The funny thing is that A) WPM specialized in grifting about $26M Ameros from marks, er, clients who thought that they were paying for getting patents and licensing deals for their ideas and inventions, and in May, a federal judge issued a permanent injunction barring World Patent Marketing from conducting business, and 2) the real value-add that Whitaker brought to WPM was using his work as a US Attorney to intimidate WPM marks, er, investors when they realized the company was an YUGE grift.
The Federal Trade Commission tells us that Whitaker responded (ALLEGEDLY!) to a customer who had complained to the Better Business Bureau by saying:
“I am assuming you understand that there could be serious civil and criminal consequences for you. Understand that we take threats like this quite seriously.”

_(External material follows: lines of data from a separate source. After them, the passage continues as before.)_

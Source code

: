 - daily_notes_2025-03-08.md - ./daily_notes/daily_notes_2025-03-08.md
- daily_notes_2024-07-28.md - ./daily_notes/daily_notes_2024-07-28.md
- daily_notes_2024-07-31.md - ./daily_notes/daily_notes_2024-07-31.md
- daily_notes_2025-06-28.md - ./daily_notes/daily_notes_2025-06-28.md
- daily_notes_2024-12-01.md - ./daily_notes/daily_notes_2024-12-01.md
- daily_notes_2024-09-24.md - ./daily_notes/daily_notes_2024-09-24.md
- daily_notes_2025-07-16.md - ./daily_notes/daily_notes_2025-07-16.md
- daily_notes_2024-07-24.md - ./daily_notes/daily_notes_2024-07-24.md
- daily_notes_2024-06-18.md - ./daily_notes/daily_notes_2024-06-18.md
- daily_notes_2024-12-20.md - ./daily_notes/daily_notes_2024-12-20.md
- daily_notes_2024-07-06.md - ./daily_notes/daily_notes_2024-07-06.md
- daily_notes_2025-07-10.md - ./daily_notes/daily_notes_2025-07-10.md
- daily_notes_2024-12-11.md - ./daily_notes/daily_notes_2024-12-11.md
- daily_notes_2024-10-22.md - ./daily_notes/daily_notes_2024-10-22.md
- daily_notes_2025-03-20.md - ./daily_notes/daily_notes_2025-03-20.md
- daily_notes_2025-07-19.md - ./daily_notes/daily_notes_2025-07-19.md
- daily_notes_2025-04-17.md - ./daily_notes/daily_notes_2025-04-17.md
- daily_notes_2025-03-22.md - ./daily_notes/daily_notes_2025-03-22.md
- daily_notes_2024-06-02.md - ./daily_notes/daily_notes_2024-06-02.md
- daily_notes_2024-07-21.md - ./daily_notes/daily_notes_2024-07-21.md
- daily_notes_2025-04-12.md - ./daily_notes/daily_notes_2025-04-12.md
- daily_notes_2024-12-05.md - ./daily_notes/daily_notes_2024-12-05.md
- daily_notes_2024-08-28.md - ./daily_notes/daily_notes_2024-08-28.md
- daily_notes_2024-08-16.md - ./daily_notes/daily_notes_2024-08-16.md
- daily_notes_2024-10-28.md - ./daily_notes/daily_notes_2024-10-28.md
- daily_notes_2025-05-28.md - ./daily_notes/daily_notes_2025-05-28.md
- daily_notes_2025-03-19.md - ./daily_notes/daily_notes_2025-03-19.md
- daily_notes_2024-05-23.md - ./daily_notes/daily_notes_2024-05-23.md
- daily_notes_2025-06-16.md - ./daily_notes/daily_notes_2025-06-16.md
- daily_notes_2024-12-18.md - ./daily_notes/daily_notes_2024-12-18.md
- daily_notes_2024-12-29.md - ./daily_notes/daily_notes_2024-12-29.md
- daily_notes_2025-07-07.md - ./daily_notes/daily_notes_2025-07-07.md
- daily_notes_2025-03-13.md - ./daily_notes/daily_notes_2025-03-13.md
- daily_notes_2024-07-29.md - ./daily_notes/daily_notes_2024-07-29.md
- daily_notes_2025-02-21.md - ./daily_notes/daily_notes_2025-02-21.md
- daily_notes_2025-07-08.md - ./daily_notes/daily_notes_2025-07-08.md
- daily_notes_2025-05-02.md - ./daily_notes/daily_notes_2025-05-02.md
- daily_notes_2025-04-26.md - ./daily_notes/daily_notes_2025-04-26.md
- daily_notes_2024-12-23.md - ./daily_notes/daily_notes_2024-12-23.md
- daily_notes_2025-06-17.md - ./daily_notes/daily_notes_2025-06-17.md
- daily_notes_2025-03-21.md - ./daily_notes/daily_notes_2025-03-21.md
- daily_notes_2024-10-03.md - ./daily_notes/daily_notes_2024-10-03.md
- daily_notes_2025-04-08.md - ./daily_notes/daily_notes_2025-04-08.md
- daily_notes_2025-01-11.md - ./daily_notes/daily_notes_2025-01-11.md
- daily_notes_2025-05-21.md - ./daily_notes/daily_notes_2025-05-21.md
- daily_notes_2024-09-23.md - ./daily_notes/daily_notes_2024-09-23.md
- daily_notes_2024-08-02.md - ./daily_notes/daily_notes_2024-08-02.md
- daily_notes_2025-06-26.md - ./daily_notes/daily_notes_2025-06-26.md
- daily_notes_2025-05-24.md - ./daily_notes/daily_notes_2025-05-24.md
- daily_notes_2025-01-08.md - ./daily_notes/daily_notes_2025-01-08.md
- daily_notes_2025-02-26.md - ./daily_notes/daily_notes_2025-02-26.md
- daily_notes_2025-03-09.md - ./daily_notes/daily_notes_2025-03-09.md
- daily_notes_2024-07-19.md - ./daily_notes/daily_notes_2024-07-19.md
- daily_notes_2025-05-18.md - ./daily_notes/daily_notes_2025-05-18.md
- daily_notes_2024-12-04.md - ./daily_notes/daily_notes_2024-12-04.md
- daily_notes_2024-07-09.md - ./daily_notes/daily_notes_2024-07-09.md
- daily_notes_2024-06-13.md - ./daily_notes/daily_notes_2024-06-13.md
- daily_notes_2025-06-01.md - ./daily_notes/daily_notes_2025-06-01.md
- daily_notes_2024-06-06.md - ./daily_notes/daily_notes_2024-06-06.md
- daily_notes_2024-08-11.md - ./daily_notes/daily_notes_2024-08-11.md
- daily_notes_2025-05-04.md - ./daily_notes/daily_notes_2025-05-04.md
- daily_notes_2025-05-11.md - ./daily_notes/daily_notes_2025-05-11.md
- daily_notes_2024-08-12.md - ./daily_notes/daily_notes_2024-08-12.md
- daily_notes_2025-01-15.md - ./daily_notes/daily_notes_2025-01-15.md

And my personal favorite in which Whitaker threatens yet another unhappy mark, er, customer with a special meeting of the Sayeret Matkal:
“The F.T.C. complaint adds that “Defendants also cultivate a threatening atmosphere” by sending its victims e-mails describing a company “security team” of “all ex-Israeli Special Ops and trained in Krav Maga, one of the most deadly of the martial arts.” The company e-mails reported, “The World Patent Marketing Security Team are the kind of guys who are trained to knockout first and ask questions later.”
Ladies and Germs, that’s our new, top-of-the-line professional and finest person, interim AG Matthew Whitaker!
As we noted above, WPM was shut down by the Federal Trade Commission this year. One wonders if a US Attorney might have been involved?